Linux provides several knobs to check and alter device's power status and power management policy (always on, auto suspend, etc.). When collecting information, I always create a “diagnose me” script that allows me to print the same information in different states (working, not working) and compare. For USB power the script would look like this:

IFACE=eth0

DEVPATH=$(realpath /sys/class/net/$IFACE/device)
echo "netdev device path: $DEVPATH"

# USB NICs commonly look like .../2-1.4:1.0/...  (interface) and device is 2-1.4
USBIF=$(basename "$DEVPATH")          # e.g. 2-1.4:1.0
USBDEV=${USBIF%%:*}                   # e.g. 2-1.4

for p in "/sys/bus/usb/devices/$USBIF" "/sys/bus/usb/devices/$USBDEV"; do
  echo "== $p =="
  ls "$p/power" &>/dev/null || echo "no power/ here"
  for f in control runtime_status; do
    [ -e "$p/power/$f" ] && echo "$f: $(cat "$p/power/$f")"
  done
done

And the output will look like this:

netdev device path: /sys/devices/pci0000:00/0000:00:08.3/0000:c7:00.3/usb6/6-1/6-1.2/6-1.2:2.0
== /sys/bus/usb/devices/6-1.2:2.0 ==
== /sys/bus/usb/devices/6-1.2 ==
control: auto
runtime_status: suspended

This shows both the power management policy (“auto” in this case) and the status (“suspended”). This is the output I got before running my manual poke-command. And after running it, the runtime status would change to “active”. This means that indeed, the device is suspended initially, so the OS won't talk to it, and it fails to wake up or register the fact that there's a cable connected to it. When the device is poked by ethtool asking “what's your link status”, the device has to wake up, at which point it recognizes the cable and connects to the network as well.

So it seems power management is our culprit—it's too aggressive and does not give the device a chance to say “hey, I should be connecting” before it's shut down.

The fix and a mental note

The final bit was to figure out “why is the device being put to suspend” and possibly “why was it working when I initially set up the laptop, but then stopped working”.

In Linux, there are several power management services that can configure power management rules or profiles. When the laptop was set up, I got the GNOME default power manager, and I replaced it after a while with TLP, which is generally much more optimized and convenient.

This gives answer to both questions: TLP is much more aggressive in its policy—on battery, my laptop can go down to an impressive 8 watts of usage. But that aggressiveness does not play well with my Anker USB dock's Ethernet port. It was put to sleep and never woken up. Fortunately, TLP allows to easily configure exceptions for such situations.
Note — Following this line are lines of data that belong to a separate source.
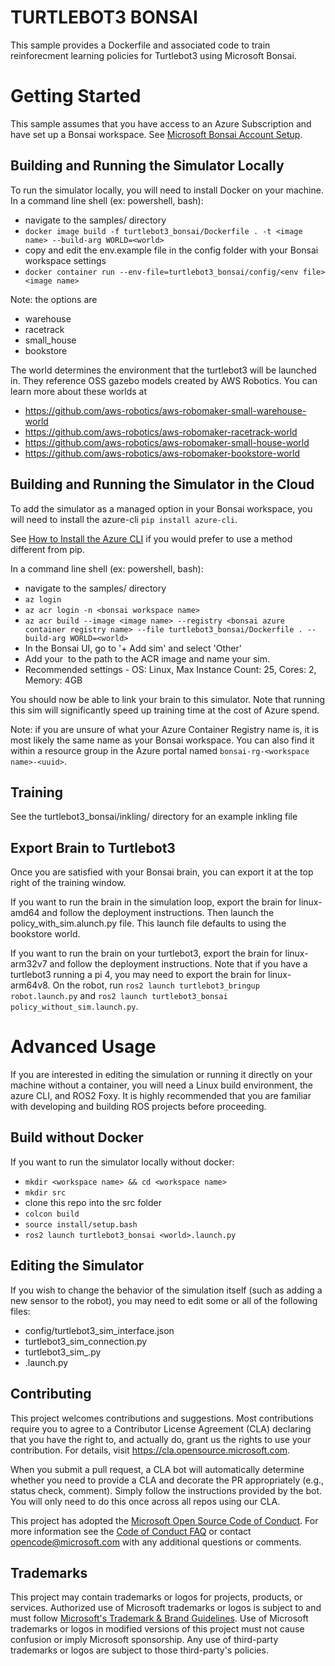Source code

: # TURTLEBOT3 BONSAI
This sample provides a Dockerfile and associated code to train reinforecment learning policies for Turtlebot3 using Microsoft Bonsai. 

# Getting Started
This sample assumes that you have access to an Azure Subscription and have set up a Bonsai workspace. See [Microsoft Bonsai Account Setup](https://docs.microsoft.com/en-us/bonsai/guides/account-setup).

## Building and Running the Simulator Locally
To run the simulator locally, you will need to install Docker on your machine. In a command line shell (ex: powershell, bash):

* navigate to the samples/ directory 
* `docker image build -f turtlebot3_bonsai/Dockerfile . -t <image name> --build-arg WORLD=<world>`
* copy and edit the env.example file in the config folder with your Bonsai workspace settings
* `docker container run --env-file=turtlebot3_bonsai/config/<env file> <image name>`

Note: the <world> options are 
* warehouse
* racetrack
* small_house
* bookstore

The world determines the environment that the turtlebot3 will be launched in. They reference OSS gazebo models created by AWS Robotics. You can learn more about these worlds at 

* https://github.com/aws-robotics/aws-robomaker-small-warehouse-world
* https://github.com/aws-robotics/aws-robomaker-racetrack-world
* https://github.com/aws-robotics/aws-robomaker-small-house-world
* https://github.com/aws-robotics/aws-robomaker-bookstore-world

## Building and Running the Simulator in the Cloud
To add the simulator as a managed option in your Bonsai workspace, you will need to install the azure-cli `pip install azure-cli`. 

See [How to Install the Azure CLI](https://docs.microsoft.com/en-us/cli/azure/install-azure-cli) if you would prefer to use a method different from pip. 

In a command line shell (ex: powershell, bash):

* navigate to the samples/ directory 
* `az login`
* `az acr login -n <bonsai workspace name>`
* `az acr build --image <image name> --registry <bonsai azure container registry name> --file turtlebot3_bonsai/Dockerfile . --build-arg WORLD=<world>`
* In the Bonsai UI, go to '+ Add sim' and select 'Other'
* Add your <image name> to the path to the ACR image and name your sim. 
* Recommended settings - OS: Linux, Max Instance Count: 25, Cores: 2, Memory: 4GB

You should now be able to link your brain to this simulator. Note that running this sim will significantly speed up training time at the cost of Azure spend. 

Note: if you are unsure of what your Azure Container Registry name is, it is most likely the same name as your Bonsai workspace. You can also find it within a resource group in the Azure portal named `bonsai-rg-<workspace name>-<uuid>`.

## Training
See the turtlebot3_bonsai/inkling/ directory for an example inkling file

## Export Brain to Turtlebot3
Once you are satisfied with your Bonsai brain, you can export it at the top right of the training window. 

If you want to run the brain in the simulation loop, export the brain for linux-amd64 and follow the deployment instructions. Then launch the policy_with_sim.alunch.py file. This launch file defaults to using the bookstore world. 

If you want to run the brain on your turtlebot3, export the brain for linux-arm32v7 and follow the deployment instructions. Note that if you have a turtlebot3 running a pi 4, you may need to export the brain for linux-arm64v8. On the robot, run `ros2 launch turtlebot3_bringup robot.launch.py` and `ros2 launch turtlebot3_bonsai policy_without_sim.launch.py`. 

# Advanced Usage
If you are interested in editing the simulation or running it directly on your machine without a container, you will need a Linux build environment, the azure CLI, and ROS2 Foxy. It is highly recommended that you are familiar with developing and building ROS projects before proceeding. 

## Build without Docker

If you want to run the simulator locally without docker:
* `mkdir <workspace name> && cd <workspace name>`
* `mkdir src`
* clone this repo into the src folder
* `colcon build`
* `source install/setup.bash`
* `ros2 launch turtlebot3_bonsai <world>.launch.py`

## Editing the Simulator

If you wish to change the behavior of the simulation itself (such as adding a new sensor to the robot), you may need to edit some or all of the following files:
* config/turtlebot3_sim_interface.json
* turtlebot3_sim_connection.py
* turtlebot3_sim_.py
* <world>.launch.py

## Contributing

This project welcomes contributions and suggestions.  Most contributions require you to agree to a
Contributor License Agreement (CLA) declaring that you have the right to, and actually do, grant us
the rights to use your contribution. For details, visit https://cla.opensource.microsoft.com.

When you submit a pull request, a CLA bot will automatically determine whether you need to provide
a CLA and decorate the PR appropriately (e.g., status check, comment). Simply follow the instructions
provided by the bot. You will only need to do this once across all repos using our CLA.

This project has adopted the [Microsoft Open Source Code of Conduct](https://opensource.microsoft.com/codeofconduct/).
For more information see the [Code of Conduct FAQ](https://opensource.microsoft.com/codeofconduct/faq/) or
contact [opencode@microsoft.com](mailto:opencode@microsoft.com) with any additional questions or comments.

## Trademarks

This project may contain trademarks or logos for projects, products, or services. Authorized use of Microsoft 
trademarks or logos is subject to and must follow 
[Microsoft's Trademark & Brand Guidelines](https://www.microsoft.com/en-us/legal/intellectualproperty/trademarks/usage/general).
Use of Microsoft trademarks or logos in modified versions of this project must not cause confusion or imply Microsoft sponsorship.
Any use of third-party trademarks or logos are subject to those third-party's policies.
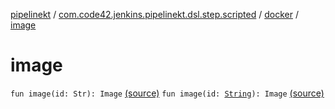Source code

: [pipelinekt](../../index.md) / [com.code42.jenkins.pipelinekt.dsl.step.scripted](../index.md) / [docker](index.md) / [image](./image.md)

# image

`fun image(id: Str): Image` [(source)](https://github.com/code42/pipelinekt/tree/master/dsl/src/main/kotlin/com/code42/jenkins/pipelinekt/dsl/step/scripted/DockerDsl.kt#L12)
`fun image(id: `[`String`](https://kotlinlang.org/api/latest/jvm/stdlib/kotlin/-string/index.html)`): Image` [(source)](https://github.com/code42/pipelinekt/tree/master/dsl/src/main/kotlin/com/code42/jenkins/pipelinekt/dsl/step/scripted/DockerDsl.kt#L18)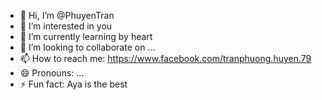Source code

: - 👋 Hi, I’m @PhuyenTran
- 👀 I’m interested in you
- 🌱 I’m currently learning by heart
- 💞️ I’m looking to collaborate on ...
- 📫 How to reach me: https://www.facebook.com/tranphuong.huyen.79
- 😄 Pronouns: ...
- ⚡ Fun fact: Aya is the best

<!---
PhuyenTran/PhuyenTran is a ✨ special ✨ repository because its `README.md` (this file) appears on your GitHub profile.
You can click the Preview link to take a look at your changes.
--->
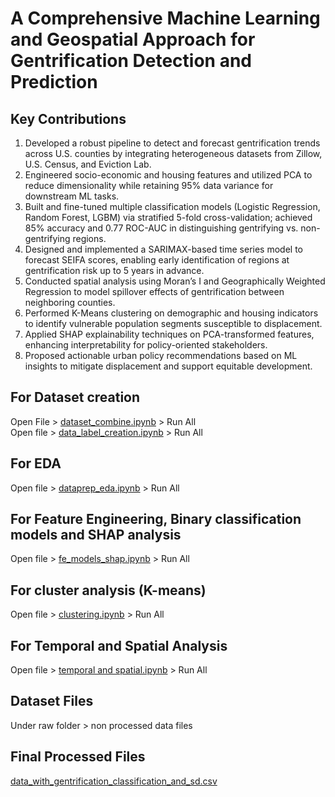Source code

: # A Comprehensive Machine Learning and Geospatial Approach for Gentrification Detection and Prediction

## Key Contributions
1. Developed a robust pipeline to detect and forecast gentrification trends across U.S. counties by integrating heterogeneous datasets from Zillow, U.S. Census, and Eviction Lab.
2. Engineered socio-economic and housing features and utilized PCA to reduce dimensionality while retaining 95% data variance for downstream ML tasks.
3. Built and fine-tuned multiple classification models (Logistic Regression, Random Forest, LGBM) via stratified 5-fold cross-validation; achieved 85% accuracy and 0.77 ROC-AUC in distinguishing gentrifying vs. non-gentrifying regions.
4. Designed and implemented a SARIMAX-based time series model to forecast SEIFA scores, enabling early identification of regions at gentrification risk up to 5 years in advance.
5. Conducted spatial analysis using Moran’s I and Geographically Weighted Regression to model spillover effects of gentrification between neighboring counties.
6. Performed K-Means clustering on demographic and housing indicators to identify vulnerable population segments susceptible to displacement.
7. Applied SHAP explainability techniques on PCA-transformed features, enhancing interpretability for policy-oriented stakeholders.
8. Proposed actionable urban policy recommendations based on ML insights to mitigate displacement and support equitable development.

## For Dataset creation
Open File > [dataset_combine.ipynb](dataset_combine.ipynb) > Run All <br>
Open file > [data_label_creation.ipynb](data_label_creation.ipynb) > Run All

## For EDA
Open file > [dataprep_eda.ipynb](dataprep_eda.ipynb) > Run All

## For Feature Engineering, Binary classification models and SHAP analysis
Open file > [fe_models_shap.ipynb](fe_models_shap.ipynb) > Run All

## For cluster analysis (K-means)
Open file > [clustering.ipynb](clustering.ipynb) > Run All

## For Temporal and Spatial Analysis
Open file > [temporal and spatial.ipynb](<temporal and spatial.ipynb>) > Run All

## Dataset Files
Under raw folder > non processed data files

## Final Processed Files
[data_with_gentrification_classification_and_sd.csv](data_with_gentrification_classification_and_sd.csv)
The process is simple: I used lsusb to find my device ID:

$ lsusb | grep -i ethernet
Bus 006 Device 004: ID 0b95:1790 ASIX Electronics Corp. AX88179 Gigabit Ethernet

And edited TLP's config file to add that ID to TLP's deny list:

# /etc/tlp.conf
USB_DENYLIST="0b95:1790"

Since I did that, my Ethernet is no longer suspended, and I no longer need to poke it manually to connect. Hoorah!

Wrapped up, here's a few takeaways from this story:

  • Canning an issue in the hopes that it will fix itself only works half the time. Still worth it, but sometimes you need to do the work.
  • When debugging a problem, work layer by layer. Isolate each one and collect data that will enable you to see if the fault is in that layer.
  • If something does not work, it might be literally because it's powered off.